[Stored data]
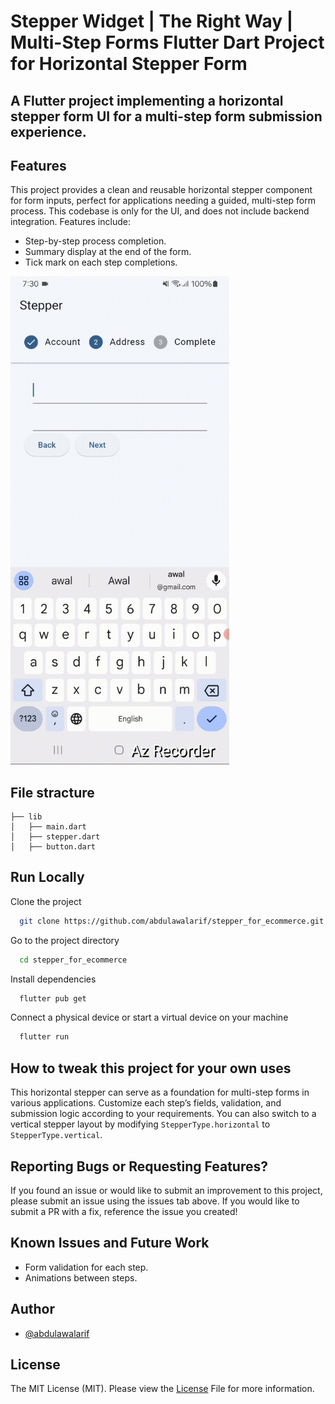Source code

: # Stepper Widget | The Right Way | Multi-Step Forms Flutter Dart Project for Horizontal Stepper Form

## A Flutter project implementing a horizontal stepper form UI for a multi-step form submission experience.

## Features

This project provides a clean and reusable horizontal stepper component for form inputs, perfect for applications needing a guided, multi-step form process. This codebase is only for the UI, and does not include backend integration. Features include:

- Step-by-step process completion.
- Summary display at the end of the form.
- Tick mark on each step completions.


<a><img src="demo/VericalHorizontal.gif" width="350"></a>


## File stracture

    ├── lib
    │   ├── main.dart
    │   ├── stepper.dart
    │   ├── button.dart

## Run Locally

Clone the project

```bash
  git clone https://github.com/abdulawalarif/stepper_for_ecommerce.git
```

Go to the project directory

```bash
  cd stepper_for_ecommerce
```

Install dependencies

```bash
  flutter pub get
```

Connect a physical device or start a virtual device on your machine

```bash
  flutter run
```

## How to tweak this project for your own uses

This horizontal stepper can serve as a foundation for multi-step forms in various applications. Customize each step’s fields, validation, and submission logic according to your requirements. You can also switch to a vertical stepper layout by modifying `StepperType.horizontal` to `StepperType.vertical`.

## Reporting Bugs or Requesting Features?

If you found an issue or would like to submit an improvement to this project,
please submit an issue using the issues tab above. If you would like to submit a PR with a fix, reference the issue you created!

## Known Issues and Future Work

- Form validation for each step.
- Animations between steps.

## Author
- [@abdulawalarif](https://github.com/abdulawalarif)

## License
The MIT License (MIT). Please view the [License](LICENSE) File for more information.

-- What the task requires --
Please print the lines above exactly, beginning at the first line of the entries and ending at the line holding "## Known Issues and Future Work", and leave the pictures out.

-- Reply to the task --
Source code

: # Stepper Widget | The Right Way | Multi-Step Forms Flutter Dart Project for Horizontal Stepper Form

## A Flutter project implementing a horizontal stepper form UI for a multi-step form submission experience.

## Features

This project provides a clean and reusable horizontal stepper component for form inputs, perfect for applications needing a guided, multi-step form process. This codebase is only for the UI, and does not include backend integration. Features include:

- Step-by-step process completion.
- Summary display at the end of the form.
- Tick mark on each step completions.


<a><img src="demo/VericalHorizontal.gif" width="350"></a>


## File stracture

    ├── lib
    │   ├── main.dart
    │   ├── stepper.dart
    │   ├── button.dart

## Run Locally

Clone the project

```bash
  git clone https://github.com/abdulawalarif/stepper_for_ecommerce.git
```

Go to the project directory

```bash
  cd stepper_for_ecommerce
```

Install dependencies

```bash
  flutter pub get
```

Connect a physical device or start a virtual device on your machine

```bash
  flutter run
```

## How to tweak this project for your own uses

This horizontal stepper can serve as a foundation for multi-step forms in various applications. Customize each step’s fields, validation, and submission logic according to your requirements. You can also switch to a vertical stepper layout by modifying `StepperType.horizontal` to `StepperType.vertical`.

## Reporting Bugs or Requesting Features?

If you found an issue or would like to submit an improvement to this project,
please submit an issue using the issues tab above. If you would like to submit a PR with a fix, reference the issue you created!

## Known Issues and Future Work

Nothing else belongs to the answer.